#### [Exercise objective]
Your answer should be the lines of the data below that contain "comment".

[The input Boundary: Start]

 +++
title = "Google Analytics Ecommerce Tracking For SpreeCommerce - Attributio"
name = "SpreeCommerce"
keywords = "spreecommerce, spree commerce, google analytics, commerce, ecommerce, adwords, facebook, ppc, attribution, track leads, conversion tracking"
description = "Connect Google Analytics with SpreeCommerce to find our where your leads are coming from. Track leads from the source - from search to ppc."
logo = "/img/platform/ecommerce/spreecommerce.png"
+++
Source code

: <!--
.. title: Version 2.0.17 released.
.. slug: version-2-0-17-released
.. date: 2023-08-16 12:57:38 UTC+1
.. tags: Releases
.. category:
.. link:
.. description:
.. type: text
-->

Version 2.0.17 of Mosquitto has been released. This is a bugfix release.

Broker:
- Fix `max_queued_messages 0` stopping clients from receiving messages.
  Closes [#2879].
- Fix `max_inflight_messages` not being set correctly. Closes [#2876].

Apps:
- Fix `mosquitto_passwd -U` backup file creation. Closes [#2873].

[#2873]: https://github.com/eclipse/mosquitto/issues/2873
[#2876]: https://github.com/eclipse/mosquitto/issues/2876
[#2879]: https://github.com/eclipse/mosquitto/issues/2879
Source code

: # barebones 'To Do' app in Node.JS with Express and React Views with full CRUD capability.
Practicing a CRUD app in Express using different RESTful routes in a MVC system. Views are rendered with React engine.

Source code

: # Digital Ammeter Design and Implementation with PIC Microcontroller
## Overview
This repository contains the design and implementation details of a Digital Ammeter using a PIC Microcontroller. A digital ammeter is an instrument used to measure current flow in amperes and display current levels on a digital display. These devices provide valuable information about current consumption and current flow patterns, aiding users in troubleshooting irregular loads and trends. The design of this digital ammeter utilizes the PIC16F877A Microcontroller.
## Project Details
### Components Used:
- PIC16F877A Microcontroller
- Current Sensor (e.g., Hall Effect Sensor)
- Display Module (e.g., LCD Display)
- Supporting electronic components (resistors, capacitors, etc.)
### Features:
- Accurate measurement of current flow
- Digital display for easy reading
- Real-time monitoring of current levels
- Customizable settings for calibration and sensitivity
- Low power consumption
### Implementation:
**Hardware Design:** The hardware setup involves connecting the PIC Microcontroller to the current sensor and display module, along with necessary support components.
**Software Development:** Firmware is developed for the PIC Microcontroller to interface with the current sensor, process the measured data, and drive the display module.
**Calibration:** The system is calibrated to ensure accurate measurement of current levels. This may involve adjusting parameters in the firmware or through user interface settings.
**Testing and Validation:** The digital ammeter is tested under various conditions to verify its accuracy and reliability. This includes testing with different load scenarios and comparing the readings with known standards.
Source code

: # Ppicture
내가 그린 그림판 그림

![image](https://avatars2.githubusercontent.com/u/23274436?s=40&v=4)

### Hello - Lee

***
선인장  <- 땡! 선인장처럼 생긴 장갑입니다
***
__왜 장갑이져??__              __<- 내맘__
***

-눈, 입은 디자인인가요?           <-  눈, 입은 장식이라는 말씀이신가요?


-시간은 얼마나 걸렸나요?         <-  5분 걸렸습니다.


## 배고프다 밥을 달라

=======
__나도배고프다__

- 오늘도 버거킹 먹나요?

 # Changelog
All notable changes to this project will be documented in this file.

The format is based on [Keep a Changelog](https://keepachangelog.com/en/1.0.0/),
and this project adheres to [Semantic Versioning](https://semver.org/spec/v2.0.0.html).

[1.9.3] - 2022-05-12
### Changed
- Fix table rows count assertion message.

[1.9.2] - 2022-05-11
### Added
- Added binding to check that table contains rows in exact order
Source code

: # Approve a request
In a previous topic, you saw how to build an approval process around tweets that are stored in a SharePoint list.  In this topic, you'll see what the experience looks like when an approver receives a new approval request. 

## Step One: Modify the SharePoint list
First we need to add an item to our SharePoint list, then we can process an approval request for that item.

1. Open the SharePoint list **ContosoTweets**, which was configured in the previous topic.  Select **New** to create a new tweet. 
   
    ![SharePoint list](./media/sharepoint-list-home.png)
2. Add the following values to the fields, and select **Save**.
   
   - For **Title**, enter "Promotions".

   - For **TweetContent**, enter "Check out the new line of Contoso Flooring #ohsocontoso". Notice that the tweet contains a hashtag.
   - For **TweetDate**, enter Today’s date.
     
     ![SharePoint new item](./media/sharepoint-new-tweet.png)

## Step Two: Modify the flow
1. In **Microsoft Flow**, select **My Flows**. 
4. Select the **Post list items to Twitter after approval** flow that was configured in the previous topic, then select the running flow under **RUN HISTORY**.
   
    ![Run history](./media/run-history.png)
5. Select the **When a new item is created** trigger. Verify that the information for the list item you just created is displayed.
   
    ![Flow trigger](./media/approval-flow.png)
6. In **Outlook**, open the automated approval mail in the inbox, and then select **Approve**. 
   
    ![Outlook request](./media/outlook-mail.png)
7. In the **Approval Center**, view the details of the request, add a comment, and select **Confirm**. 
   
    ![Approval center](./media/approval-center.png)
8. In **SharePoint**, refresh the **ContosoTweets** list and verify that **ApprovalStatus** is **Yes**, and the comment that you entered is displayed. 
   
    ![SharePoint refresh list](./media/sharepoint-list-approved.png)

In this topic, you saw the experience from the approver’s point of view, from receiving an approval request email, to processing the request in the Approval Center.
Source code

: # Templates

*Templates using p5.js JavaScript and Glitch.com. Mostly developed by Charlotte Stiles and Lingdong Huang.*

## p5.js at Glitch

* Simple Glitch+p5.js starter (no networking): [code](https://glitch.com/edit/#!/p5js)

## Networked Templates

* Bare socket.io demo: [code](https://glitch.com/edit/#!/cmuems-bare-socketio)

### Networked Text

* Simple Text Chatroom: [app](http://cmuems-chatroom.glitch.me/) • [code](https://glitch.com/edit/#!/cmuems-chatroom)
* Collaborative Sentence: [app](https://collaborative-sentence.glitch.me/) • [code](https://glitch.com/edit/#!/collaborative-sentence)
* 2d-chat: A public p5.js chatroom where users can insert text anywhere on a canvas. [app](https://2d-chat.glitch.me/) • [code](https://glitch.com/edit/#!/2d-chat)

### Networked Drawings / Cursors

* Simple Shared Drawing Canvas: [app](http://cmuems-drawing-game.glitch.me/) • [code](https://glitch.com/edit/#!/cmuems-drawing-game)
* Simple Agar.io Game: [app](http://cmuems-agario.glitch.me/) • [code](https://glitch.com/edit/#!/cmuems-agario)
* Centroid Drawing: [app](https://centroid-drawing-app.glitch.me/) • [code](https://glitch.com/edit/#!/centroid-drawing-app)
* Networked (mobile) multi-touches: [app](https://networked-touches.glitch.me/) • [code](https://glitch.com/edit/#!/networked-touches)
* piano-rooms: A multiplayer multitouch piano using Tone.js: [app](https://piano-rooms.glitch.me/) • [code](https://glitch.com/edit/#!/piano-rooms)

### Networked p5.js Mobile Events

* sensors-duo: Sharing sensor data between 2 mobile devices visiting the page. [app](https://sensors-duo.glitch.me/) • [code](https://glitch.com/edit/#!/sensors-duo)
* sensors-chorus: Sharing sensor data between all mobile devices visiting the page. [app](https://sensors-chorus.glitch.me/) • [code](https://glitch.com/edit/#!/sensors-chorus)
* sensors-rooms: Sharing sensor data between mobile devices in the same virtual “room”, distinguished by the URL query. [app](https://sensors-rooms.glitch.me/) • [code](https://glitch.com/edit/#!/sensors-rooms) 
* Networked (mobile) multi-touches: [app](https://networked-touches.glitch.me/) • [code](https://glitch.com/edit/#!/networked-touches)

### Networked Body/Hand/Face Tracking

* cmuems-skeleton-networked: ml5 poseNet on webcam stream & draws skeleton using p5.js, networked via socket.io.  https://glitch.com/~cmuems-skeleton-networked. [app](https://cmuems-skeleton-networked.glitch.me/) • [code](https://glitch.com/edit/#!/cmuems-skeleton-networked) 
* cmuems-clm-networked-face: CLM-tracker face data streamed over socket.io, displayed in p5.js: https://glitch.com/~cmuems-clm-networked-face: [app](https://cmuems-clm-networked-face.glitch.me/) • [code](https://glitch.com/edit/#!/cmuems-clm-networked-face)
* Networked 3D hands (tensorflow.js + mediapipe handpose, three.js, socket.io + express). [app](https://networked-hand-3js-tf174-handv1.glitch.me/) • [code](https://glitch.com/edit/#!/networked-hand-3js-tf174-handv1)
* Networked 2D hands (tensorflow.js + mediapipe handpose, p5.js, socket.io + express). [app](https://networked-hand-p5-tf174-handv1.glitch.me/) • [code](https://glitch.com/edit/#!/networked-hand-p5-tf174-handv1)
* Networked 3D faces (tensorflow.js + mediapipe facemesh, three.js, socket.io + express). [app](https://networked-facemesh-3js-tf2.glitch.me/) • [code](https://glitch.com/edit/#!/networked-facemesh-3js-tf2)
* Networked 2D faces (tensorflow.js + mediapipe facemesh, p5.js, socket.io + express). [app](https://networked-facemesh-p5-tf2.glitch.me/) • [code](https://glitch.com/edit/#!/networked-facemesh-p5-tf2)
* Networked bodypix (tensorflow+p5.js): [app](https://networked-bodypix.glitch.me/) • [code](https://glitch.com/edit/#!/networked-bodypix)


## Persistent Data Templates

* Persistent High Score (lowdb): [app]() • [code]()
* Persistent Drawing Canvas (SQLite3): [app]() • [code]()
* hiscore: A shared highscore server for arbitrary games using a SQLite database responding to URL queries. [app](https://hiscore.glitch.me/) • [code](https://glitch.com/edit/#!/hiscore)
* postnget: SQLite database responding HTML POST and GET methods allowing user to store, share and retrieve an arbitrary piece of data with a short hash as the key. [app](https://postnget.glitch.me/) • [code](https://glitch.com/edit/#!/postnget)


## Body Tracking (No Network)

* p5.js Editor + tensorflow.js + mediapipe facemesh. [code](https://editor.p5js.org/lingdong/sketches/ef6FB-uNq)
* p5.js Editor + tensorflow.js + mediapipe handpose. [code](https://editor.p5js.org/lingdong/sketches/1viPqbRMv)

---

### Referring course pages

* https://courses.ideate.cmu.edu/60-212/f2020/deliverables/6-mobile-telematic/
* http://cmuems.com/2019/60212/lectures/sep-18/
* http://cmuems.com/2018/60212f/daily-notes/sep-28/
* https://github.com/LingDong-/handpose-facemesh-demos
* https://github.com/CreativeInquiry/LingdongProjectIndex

[The input Boundary: End]

#### [Result for this task]
7. In the **Approval Center**, view the details of the request, add a comment, and select **Confirm**. 
8. In **SharePoint**, refresh the **ContosoTweets** list and verify that **ApprovalStatus** is **Yes**, and the comment that you entered is displayed. 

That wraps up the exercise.